The Presence of Mutations in Epidermal Growth Factor Receptor Gene Is Not a Prognostic Factor for Long-Term Outcome after Surgical Resection of Non–Small-Cell Lung Cancer
Background: The presence of mutation in EGFR gene is known as a predictive marker for the response to epidermal growth factor receptor (EGFR) tyrosine kinase inhibitor (TKI) treatment. However, whether or not these EGFR mutations are prognostic factors for non–small-cell lung cancer (NSCLC) is debatable.
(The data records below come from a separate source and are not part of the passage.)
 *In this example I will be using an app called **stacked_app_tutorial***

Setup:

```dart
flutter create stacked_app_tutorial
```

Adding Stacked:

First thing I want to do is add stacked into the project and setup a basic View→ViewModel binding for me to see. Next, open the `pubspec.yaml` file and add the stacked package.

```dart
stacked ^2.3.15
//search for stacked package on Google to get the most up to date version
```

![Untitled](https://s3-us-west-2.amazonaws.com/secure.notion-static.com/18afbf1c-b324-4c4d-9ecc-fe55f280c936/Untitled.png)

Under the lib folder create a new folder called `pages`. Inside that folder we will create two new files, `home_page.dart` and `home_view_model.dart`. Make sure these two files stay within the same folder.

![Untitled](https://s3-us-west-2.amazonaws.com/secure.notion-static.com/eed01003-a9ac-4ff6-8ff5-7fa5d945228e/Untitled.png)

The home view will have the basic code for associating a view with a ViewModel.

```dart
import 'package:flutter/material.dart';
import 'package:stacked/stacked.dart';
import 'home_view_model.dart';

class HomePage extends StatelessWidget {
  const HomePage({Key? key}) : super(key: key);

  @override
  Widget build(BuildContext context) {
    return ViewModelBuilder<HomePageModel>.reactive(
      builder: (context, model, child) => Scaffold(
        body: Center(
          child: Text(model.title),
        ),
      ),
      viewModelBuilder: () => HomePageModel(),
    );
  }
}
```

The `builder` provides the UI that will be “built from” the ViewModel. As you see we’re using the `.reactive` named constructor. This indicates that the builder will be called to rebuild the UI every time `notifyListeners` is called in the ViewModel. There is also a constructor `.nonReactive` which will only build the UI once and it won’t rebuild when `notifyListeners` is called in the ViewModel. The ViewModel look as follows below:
Methods: We retrospectively collected a series of samples from patients whose EGFR mutation status had been tested, and analyzed their survival. The pathologic cell types of 863 patients (520 men, 343 women) were squamous cell carcinoma in 227, adenocarcinoma in 636 patients.
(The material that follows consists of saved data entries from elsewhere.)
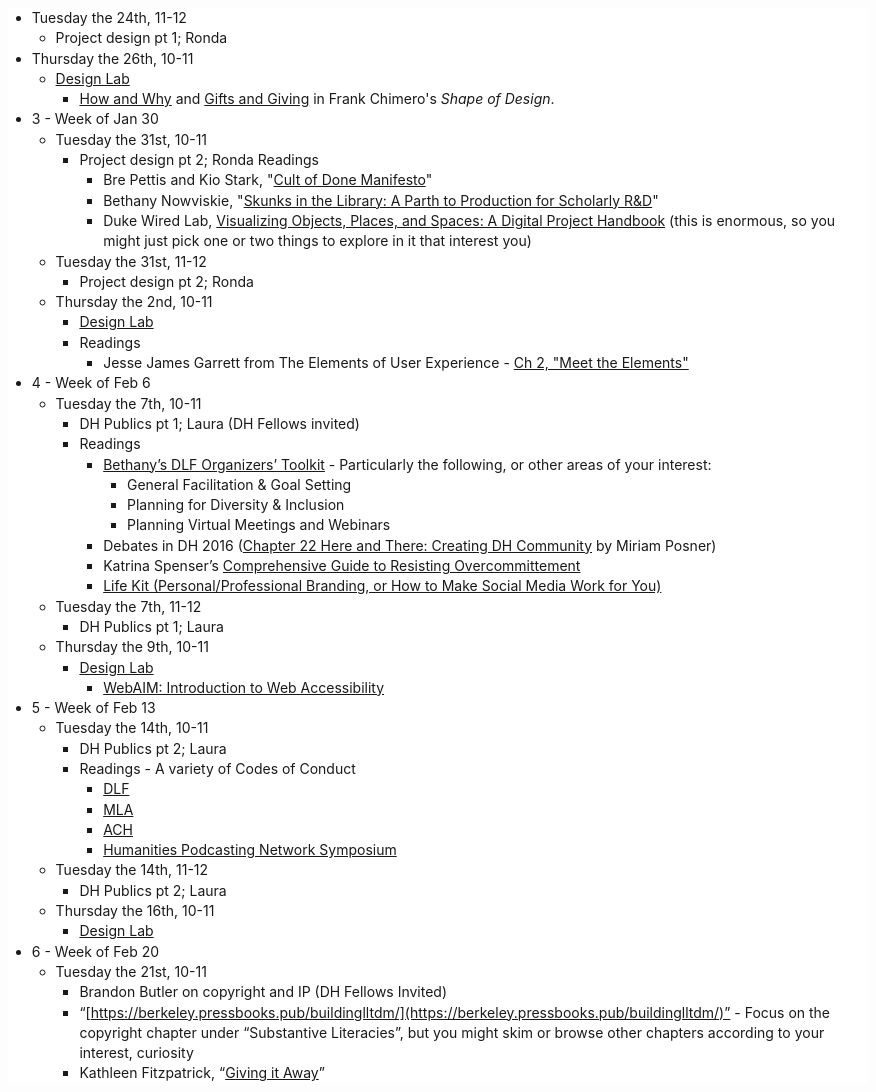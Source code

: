   * Tuesday the 24th, 11-12
    * Project design pt 1; Ronda
  * Thursday the 26th, 10-11
    * [Design Lab](https://designlab.jeremyboggs.net/)
      * [How and Why](https://shapeofdesignbook.com/chapters/01-how-and-why/) and [Gifts and Giving](https://shapeofdesignbook.com/chapters/10-gifts-and-giving/) in Frank Chimero's _Shape of Design_.
* 3 - Week of Jan 30
  * Tuesday the 31st, 10-11
    * Project design pt 2; Ronda
    Readings
      * Bre Pettis and Kio Stark, "[Cult of Done Manifesto](https://medium.com/@bre/the-cult-of-done-manifesto-724ca1c2ff13)"
      * Bethany Nowviskie, "[Skunks in the Library: A Parth to Production for Scholarly R&D](https://libraopen.lib.virginia.edu/downloads/bn999676z)"
      * Duke Wired Lab, [Visualizing Objects, Places, and Spaces: A Digital Project Handbook](https://handbook.pubpub.org/) (this is enormous, so you might just pick one or two things to explore in it that interest you)
  * Tuesday the 31st, 11-12
    * Project design pt 2; Ronda
  * Thursday the 2nd, 10-11
    * [Design Lab](https://designlab.jeremyboggs.net/)
    * Readings
      * Jesse James Garrett from The Elements of User Experience - [Ch 2, "Meet the Elements"](http://www.jjg.net/elements/pdf/elements_ch02.pdf)
* 4 - Week of Feb 6
  * Tuesday the 7th, 10-11
    * DH Publics pt 1; Laura (DH Fellows invited)
    * Readings
      * [Bethany’s DLF Organizers’ Toolkit](https://wiki.diglib.org/About_DLF_and_the_Organizers%27_Toolkit) - Particularly the following, or other areas of your interest:
        * General Facilitation & Goal Setting
        * Planning for Diversity & Inclusion
        * Planning Virtual Meetings and Webinars
      * Debates in DH 2016 ([Chapter 22 Here and There: Creating DH Community](https://www.jstor.org/stable/10.5749/j.ctt1cn6thb.25) by Miriam Posner)
      * Katrina Spenser’s [Comprehensive Guide to Resisting Overcommittement](https://www.uproot.space/features/the-comprehensive-guide-to-resisting-overcommitment)
      * [Life Kit (Personal/Professional Branding, or How to Make Social Media Work for You)](https://www.npr.org/2022/12/22/1145024670/find-your-authentic-personal-brand)
  * Tuesday the 7th, 11-12
    * DH Publics pt 1; Laura
  * Thursday the 9th, 10-11
    * [Design Lab](https://designlab.jeremyboggs.net/)
      * [WebAIM: Introduction to Web Accessibility](https://webaim.org/intro/)
* 5 - Week of Feb 13
  * Tuesday the 14th, 10-11
    * DH Publics pt 2; Laura
    * Readings - A variety of Codes of Conduct
      * [DLF](https://www.diglib.org/about/code-of-conduct/)
      * [MLA](https://www.mla.org/Convention/Appropriate-Conduct-at-the-MLA-Annual-Convention)
      * [ACH](https://ach2021.ach.org/ach-conference-code-of-conduct/)
      * [Humanities Podcasting Network Symposium](http://humanitiespodnetwork.org/index.php/community-guidelines/)
  * Tuesday the 14th, 11-12
    * DH Publics pt 2; Laura
  * Thursday the 16th, 10-11
    * [Design Lab](https://designlab.jeremyboggs.net/)
* 6 - Week of Feb 20
  * Tuesday the 21st, 10-11
    * Brandon Butler on copyright and IP (DH Fellows Invited)
    * “[https://berkeley.pressbooks.pub/buildinglltdm/](https://berkeley.pressbooks.pub/buildinglltdm/)” - Focus on the copyright chapter under “Substantive Literacies”, but you might skim or browse other chapters according to your interest, curiosity
    * Kathleen Fitzpatrick, “[Giving it Away](https://kfitz.info/giving-it-away/)”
Results: EGFR mutations were detected in 354 patients and it was frequently observed in adenocarcinoma in younger, early-stage, female never-smokers. In univariate analysis of younger, early-stage, never-smoker women, bronchioloalveolar carcinoma pattern and the presence of EGFR mutation showed better long-term survival. However, in multivariate analysis, age, pathologic stage, and smoking status remained significant prognostic factors, whereas EGFR mutation was not. For recurrence, pathologic stage was the only independent prognostic factor. After recurrence, smoking status was the only significant risk factor that affected postrecurrence survival. However, when EGFR TKIs were used in EGFR-mutated patients, survival was longer than for those treated with conventional chemotherapy.
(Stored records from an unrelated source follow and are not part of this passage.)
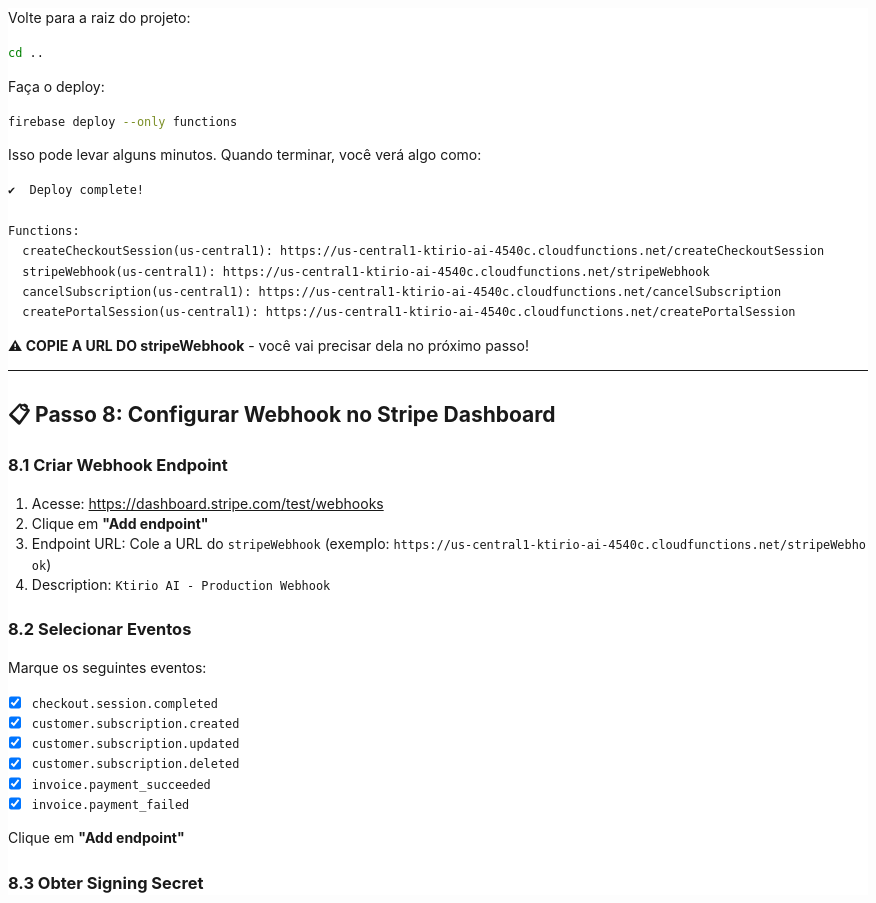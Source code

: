 Volte para a raiz do projeto:

```bash
cd ..
```

Faça o deploy:

```bash
firebase deploy --only functions
```

Isso pode levar alguns minutos. Quando terminar, você verá algo como:

```
✔  Deploy complete!

Functions:
  createCheckoutSession(us-central1): https://us-central1-ktirio-ai-4540c.cloudfunctions.net/createCheckoutSession
  stripeWebhook(us-central1): https://us-central1-ktirio-ai-4540c.cloudfunctions.net/stripeWebhook
  cancelSubscription(us-central1): https://us-central1-ktirio-ai-4540c.cloudfunctions.net/cancelSubscription
  createPortalSession(us-central1): https://us-central1-ktirio-ai-4540c.cloudfunctions.net/createPortalSession
```

**⚠️ COPIE A URL DO stripeWebhook** - você vai precisar dela no próximo passo!

---

## 📋 Passo 8: Configurar Webhook no Stripe Dashboard

### 8.1 Criar Webhook Endpoint

1. Acesse: https://dashboard.stripe.com/test/webhooks
2. Clique em **"Add endpoint"**
3. Endpoint URL: Cole a URL do `stripeWebhook` (exemplo: `https://us-central1-ktirio-ai-4540c.cloudfunctions.net/stripeWebhook`)
4. Description: `Ktirio AI - Production Webhook`

### 8.2 Selecionar Eventos

Marque os seguintes eventos:

- [x] `checkout.session.completed`
- [x] `customer.subscription.created`
- [x] `customer.subscription.updated`
- [x] `customer.subscription.deleted`
- [x] `invoice.payment_succeeded`
- [x] `invoice.payment_failed`

Clique em **"Add endpoint"**

### 8.3 Obter Signing Secret
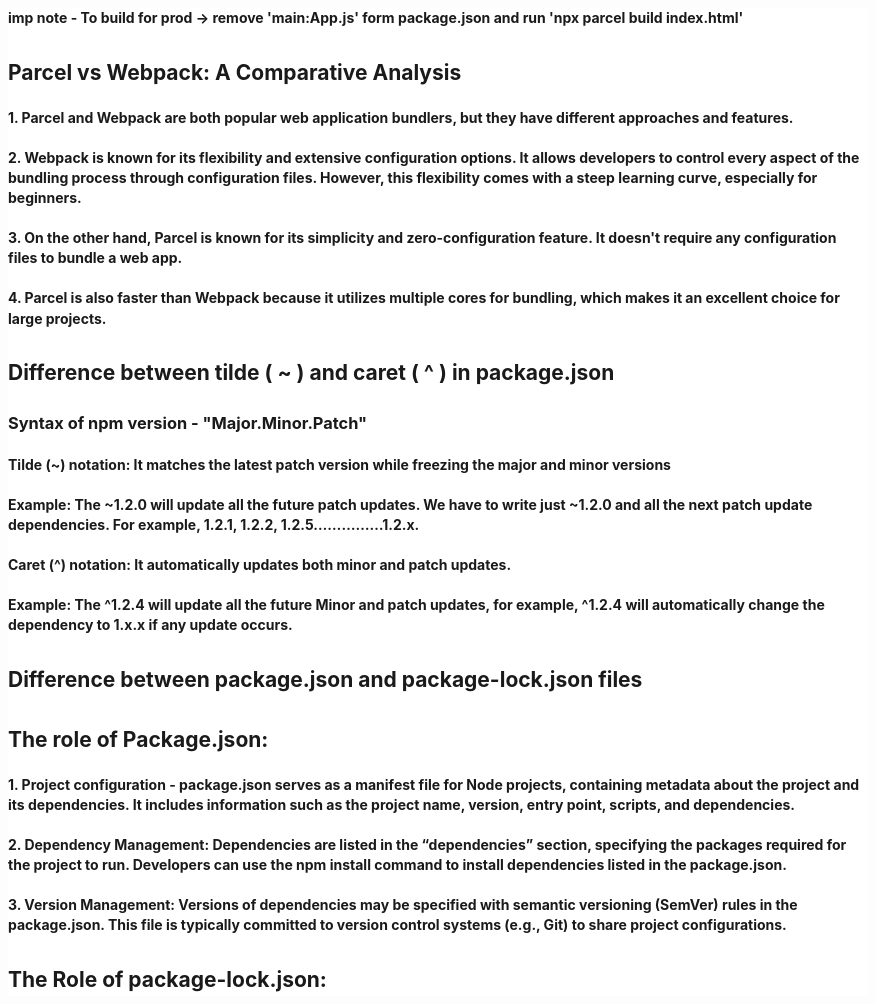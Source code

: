 #### **imp note** - To build for prod -> remove 'main:App.js' form package.json and run 'npx parcel build index.html'


## Parcel vs Webpack: A Comparative Analysis
#### 1. Parcel and Webpack are both popular web application bundlers, but they have different approaches and features.

#### 2. Webpack is known for its flexibility and extensive configuration options. It allows developers to control every aspect of the bundling process through configuration files. However, this flexibility comes with a steep learning curve, especially for beginners.

#### 3. On the other hand, Parcel is known for its simplicity and zero-configuration feature. It doesn't require any configuration files to bundle a web app.

#### 4. Parcel is also faster than Webpack because it utilizes multiple cores for bundling, which makes it an excellent choice for large projects.

## Difference between tilde ( ~ ) and caret ( ^ ) in package.json
### Syntax of npm version - "Major.Minor.Patch"
#### Tilde (~) notation: It matches the latest patch version while freezing the major and minor versions
#### Example: The ~1.2.0 will update all the future patch updates. We have to write just ~1.2.0 and all the next patch update dependencies. For example, 1.2.1, 1.2.2, 1.2.5……………1.2.x.
#### Caret (^) notation: It automatically updates both minor and patch updates.
#### Example: The ^1.2.4 will update all the future Minor and patch updates, for example, ^1.2.4 will automatically change the dependency to 1.x.x if any update occurs.

## Difference between package.json and package-lock.json files
## The role of Package.json:
#### 1. Project configuration - package.json serves as a manifest file for Node projects, containing metadata about the project and its dependencies. It includes information such as the project name, version, entry point, scripts, and dependencies.
#### 2. Dependency Management: Dependencies are listed in the “dependencies” section, specifying the packages required for the project to run. Developers can use the npm install command to install dependencies listed in the package.json.
#### 3. Version Management: Versions of dependencies may be specified with semantic versioning (SemVer) rules in the package.json. This file is typically committed to version control systems (e.g., Git) to share project configurations. 
## The Role of package-lock.json:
Conclusions: Although the EGFR mutation is a predictive marker for EGFR TKI response, it is not a prognostic factor in NSCLC. The clinical observation that patients with EGFR mutation seem to survive longer may be because EGFR mutation is more frequently associated with other good prognostic factors. Once there is a recurrence, administration of EGFR TKI for patients with EGFR mutation may increase survival.